§ **ACTION ITEM**
Repeat exactly, and only, the lines below starting at the line that contains "given your interests.**" and ending at the line that contains "[cran views](https://cran.r-project.org/web/views/)", inclusive of both.

§ **Plain-text document sources**
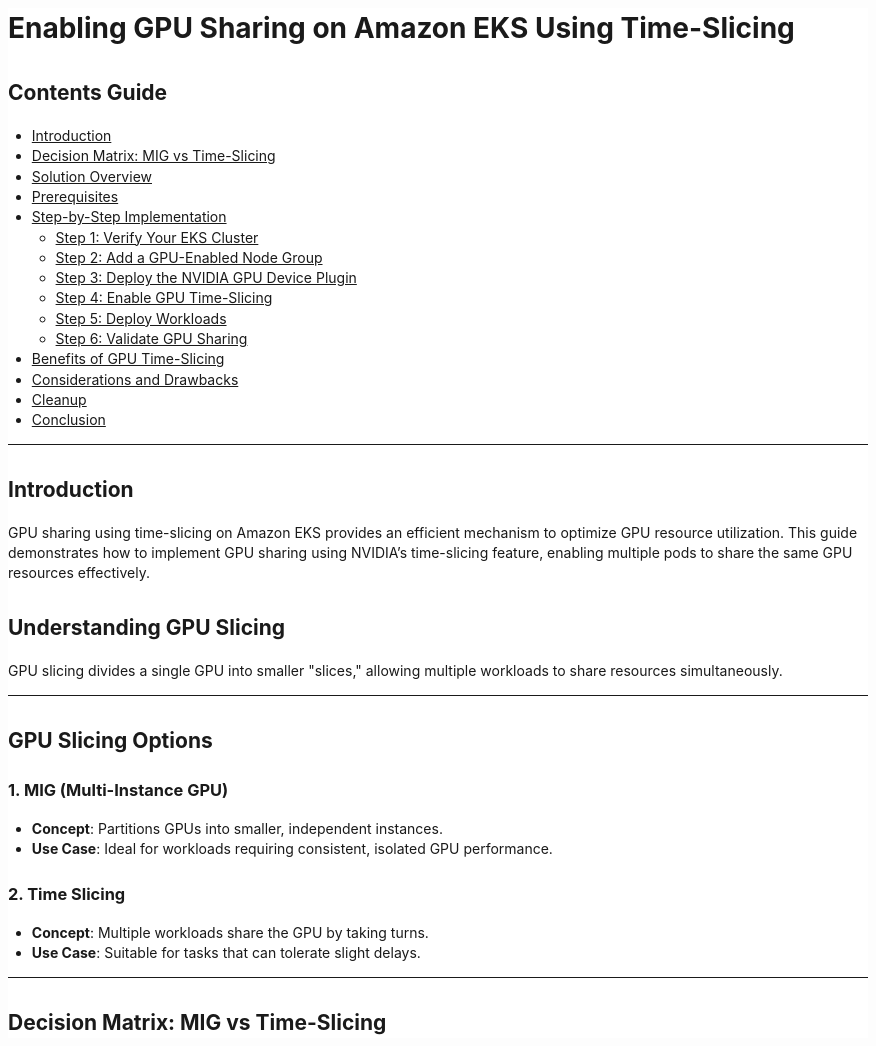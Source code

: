 # Enabling GPU Sharing on Amazon EKS Using Time-Slicing

## Contents Guide

- [Introduction](#introduction)
- [Decision Matrix: MIG vs Time-Slicing](#decision-matrix-mig-vs-time-slicing)
- [Solution Overview](#solution-overview)
- [Prerequisites](#prerequisites)
- [Step-by-Step Implementation](#step-by-step-implementation)
  - [Step 1: Verify Your EKS Cluster](#step-1-verify-your-eks-cluster)
  - [Step 2: Add a GPU-Enabled Node Group](#step-2-add-a-gpu-enabled-node-group)
  - [Step 3: Deploy the NVIDIA GPU Device Plugin](#step-3-deploy-the-nvidia-gpu-device-plugin)
  - [Step 4: Enable GPU Time-Slicing](#step-4-enable-gpu-time-slicing)
  - [Step 5: Deploy Workloads](#step-5-deploy-workloads)
  - [Step 6: Validate GPU Sharing](#step-6-validate-gpu-sharing)
- [Benefits of GPU Time-Slicing](#benefits-of-gpu-time-slicing)
- [Considerations and Drawbacks](#considerations-and-drawbacks)
- [Cleanup](#cleanup)
- [Conclusion](#conclusion)

---

## Introduction

GPU sharing using time-slicing on Amazon EKS provides an efficient mechanism to optimize GPU resource utilization. This guide demonstrates how to implement GPU sharing using NVIDIA’s time-slicing feature, enabling multiple pods to share the same GPU resources effectively.

## Understanding GPU Slicing
GPU slicing divides a single GPU into smaller "slices," allowing multiple workloads to share resources simultaneously.

---

## GPU Slicing Options

### 1. MIG (Multi-Instance GPU)
- **Concept**: Partitions GPUs into smaller, independent instances.
- **Use Case**: Ideal for workloads requiring consistent, isolated GPU performance.

### 2. Time Slicing
- **Concept**: Multiple workloads share the GPU by taking turns.
- **Use Case**: Suitable for tasks that can tolerate slight delays.

---

## Decision Matrix: MIG vs Time-Slicing
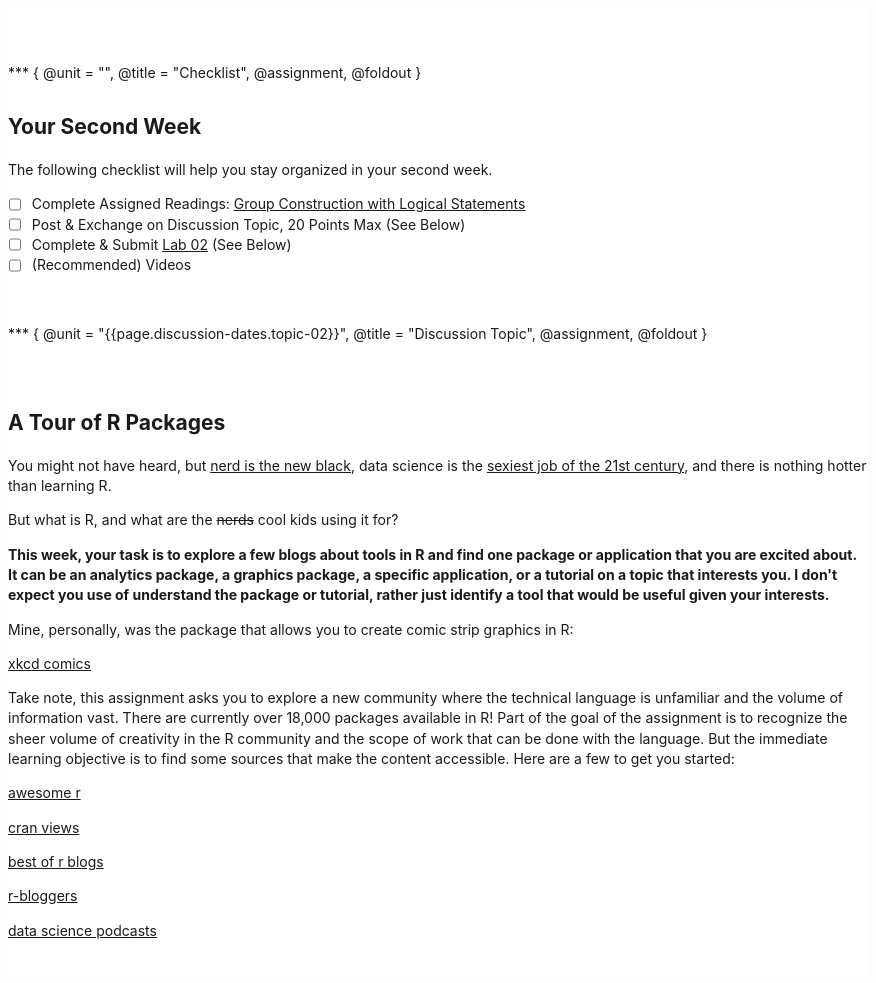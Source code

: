 <br>
<br>

*** { @unit = "", @title = "Checklist", @assignment, @foldout }

## Your Second Week

The following checklist will help you stay organized in your second week.

- [ ] Complete Assigned Readings: [Group Construction with Logical Statements](http://ds4ps.org/dp4ss-textbook/p-050-business-logic.html)
- [ ] Post & Exchange on Discussion Topic, 20 Points Max (See Below)
- [ ] Complete & Submit [Lab 02](../units/02-operators-and-descriptives/lab-02-instructions.html) (See Below)
- [ ] (Recommended) Videos

<br>

*** { @unit = "{{page.discussion-dates.topic-02}}", @title = "Discussion Topic", @assignment, @foldout  }

<br>

## A Tour of R Packages

You might not have heard, but [nerd is the new black](https://www.wsj.com/articles/SB10001424127887323478304578332850293360468), data science is the [sexiest job of the 21st century](https://hbr.org/2012/10/data-scientist-the-sexiest-job-of-the-21st-century), and there is nothing hotter than learning R.

But what is R, and what are the ~~nerds~~ cool kids using it for?

**This week, your task is to explore a few blogs about tools in R and find one package or application that you are excited about. It can be an analytics package, a graphics package, a specific application, or a tutorial on a topic that interests you. I don't expect you use of understand the package or tutorial, rather just identify a tool that would be useful given your interests.**

Mine, personally, was the package that allows you to create comic strip graphics in R:

[xkcd comics](https://stackoverflow.com/questions/12675147/how-can-we-make-xkcd-style-graphs)

Take note, this assignment asks you to explore a new community where the technical language is unfamiliar and the volume of information vast. There are currently over 18,000 packages available in R! Part of the goal of the assignment is to recognize the sheer volume of creativity in the R community and the scope of work that can be done with the language. But the immediate learning objective is to find some sources that make the content accessible. Here are a few to get you started:

[awesome r](https://github.com/qinwf/awesome-R)

[cran views](https://cran.r-project.org/web/views/)

[best of r blogs](https://blog.feedspot.com/r_programming_blogs/)

[r-bloggers](https://www.r-bloggers.com/)

[data science podcasts](https://ds4ps.org/careers/#data-science-podcasts)

<br>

§ **RESULT OF THE TASK**
**This week, your task is to explore a few blogs about tools in R and find one package or application that you are excited about. It can be an analytics package, a graphics package, a specific application, or a tutorial on a topic that interests you. I don't expect you use of understand the package or tutorial, rather just identify a tool that would be useful given your interests.**

Mine, personally, was the package that allows you to create comic strip graphics in R:

[xkcd comics](https://stackoverflow.com/questions/12675147/how-can-we-make-xkcd-style-graphs)

Take note, this assignment asks you to explore a new community where the technical language is unfamiliar and the volume of information vast. There are currently over 18,000 packages available in R! Part of the goal of the assignment is to recognize the sheer volume of creativity in the R community and the scope of work that can be done with the language. But the immediate learning objective is to find some sources that make the content accessible. Here are a few to get you started:

[awesome r](https://github.com/qinwf/awesome-R)

[cran views](https://cran.r-project.org/web/views/)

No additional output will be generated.